I had lost my life already. But there was something I still held highest. Even such as Bat Masterson and Fred Dodge, who essentially despised me, could see it as clearly as if I shouted it to everyone I met. To quote them both: Sterling loyalty to his friends was the single tenet of his perverted creed. And perhaps it was at this that they were looking in hindsight: I sacrificed, in that tension-filled and dangerous time, the peace, safety and reputations of Wyatt and his brothers for the memory of Billy Leonard. My friend. It was not vengeance, but my holding above everything else my own honour - my duty to stand by Billy, even deceased, even desperate as he had been in life.

Causality is a complex web beyond our ken. The simple action of goading Ike and heaping proverbial burning coals upon his pathetic head over his betrayal of Billy cost me everything. Yet I could have done nothing else. Is that why Bat called me selfish? Because I had no regret?

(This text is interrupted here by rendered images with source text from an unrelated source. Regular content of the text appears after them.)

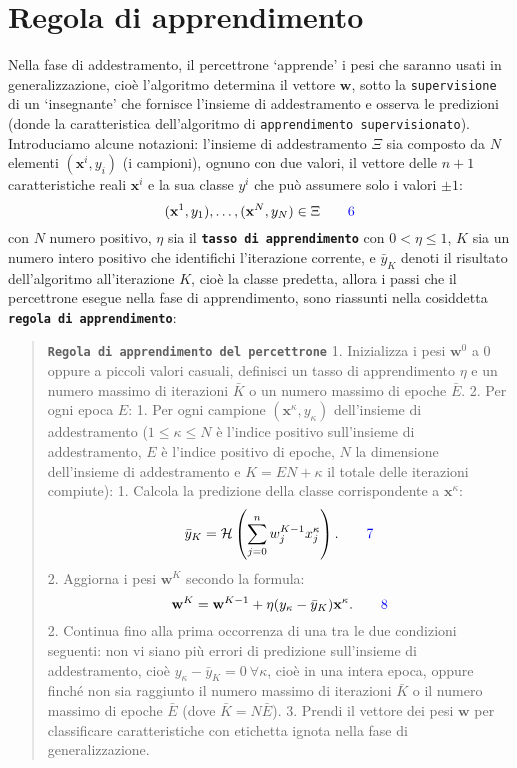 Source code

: \documentclass[
  letterpaper,
  DIV=11,
  numbers=noendperiod]{scrreprt}
\begin{document}
\section{Regola di apprendimento}\label{regola-di-apprendimento}

Nella fase di addestramento, il percettrone `apprende' i pesi che
saranno usati in generalizzazione, cioè l'algoritmo determina il vettore
\(\mathbf{w}\), sotto la \texttt{supervisione} di un `insegnante' che
fornisce l'insieme di addestramento e osserva le predizioni (donde la
caratteristica dell'algoritmo di
\texttt{apprendimento\ supervisionato}).\\
Introduciamo alcune notazioni: l'insieme di addestramento \(\Xi\) sia
composto da \(N\) elementi \((\mathbf{x}^i, y_i)\) (i campioni), ognuno
con due valori, il vettore delle \(n+1\) caratteristiche reali
\(\mathbf{x}^i\) e la sua classe \(y^i\) che può assumere solo i valori
\(\pm1\): \[
(\mathbf{x}^1, y_1), \dots, (\mathbf{x}^N, y_N)\in\Xi\tag*{\color{blue}{6}}
\] con \(N\) numero positivo, \(\eta\) sia il
\textbf{\texttt{tasso\ di\ apprendimento}} con \(0<\eta≤1\), \(K\) sia
un numero intero positivo che identifichi l'iterazione corrente, e
\(\bar{y}_K\) denoti il risultato dell'algoritmo all'iterazione \(K\),
cioè la classe predetta, allora i passi che il percettrone esegue nella
fase di apprendimento, sono riassunti nella cosiddetta
\textbf{\texttt{regola\ di\ apprendimento}}:

\begin{quote}
\textbf{\texttt{Regola\ di\ apprendimento\ del\ percettrone}} 1.
Inizializza i pesi \(\mathbf{w}^0\) a \(0\) oppure a piccoli valori
casuali, definisci un tasso di apprendimento \(\eta\) e un numero
massimo di iterazioni \(\bar{K}\) o un numero massimo di epoche
\(\bar{E}\). 2. Per ogni epoca \(E\): 1. Per ogni campione
\((\mathbf{x}^\kappa, y_\kappa)\) dell'insieme di addestramento
(\(1≤\kappa≤N\) è l'indice positivo sull'insieme di addestramento, \(E\)
è l'indice positivo di epoche, \(N\) la dimensione dell'insieme di
addestramento e \(K=EN+\kappa\) il totale delle iterazioni compiute): 1.
Calcola la predizione della classe corrispondente a
\(\mathbf{x}^\kappa\): \[
     \bar{y}_K=\mathcal{H}\left(\sum_{j=0}^{n} w_j^{K-1} x_j^\kappa\right).\tag*{\color{blue}{7}}
     \] 2. Aggiorna i pesi \(\mathbf{w}^K\) secondo la formula: \[
      \mathbf{w}^K=\mathbf{w}^{K-1}+\eta(y_\kappa-\bar{y}_K)\mathbf{x}^\kappa.\tag* {\color{blue}{8}}
      \] 2. Continua fino alla prima occorrenza di una tra le due
condizioni seguenti: non vi siano più errori di predizione sull'insieme
di addestramento, cioè \(y_\kappa-\bar{y}_K=0\ \forall \kappa\), cioè in
una intera epoca, oppure finché non sia raggiunto il numero massimo di
iterazioni \(\bar{K}\) o il numero massimo di epoche \(\bar{E}\) (dove
\(\bar{K}=N\bar{E}\)). 3. Prendi il vettore dei pesi \(\mathbf{w}\) per
classificare caratteristiche con etichetta ignota nella fase di
generalizzazione.
\end{quote}
\end{document}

Though Morgan lost his life and we lost the infinitely precious wisdom, companionship and joie de vivre that was Morgan; though Virgil lost his arm; though Jim’s Hattie lost her sweetheart, even unworthy as he was; though Wyatt lost his good name and the solid surety of his feet set on the path of law; though I, even I who had who had so little, lost my friend, my latter family, my freedom and any lingering hopes I had of a sense of home. Did Bat call me that because I still kept my head erect; still averred I had done my best? Because I refused to lose that tiny grain of virtue by refraining from a single action; because I would not sacrifice that but held it in balance against all else?

Ultimately, we cleansed the territory. And the murders and hold-ups, the rustling and thieving were over. And the fear that paralysed and brought low the genuinely honest ranchers was broken.

We killed and killed, and Morgan died, and what we lost was incalculable.

I still do not apologise. I still do not regret my actions. Even looking back at everything I wrought, I cannot see that, given what I knew at the time, I could have honestly done anything else. I do not regret. But I mourn.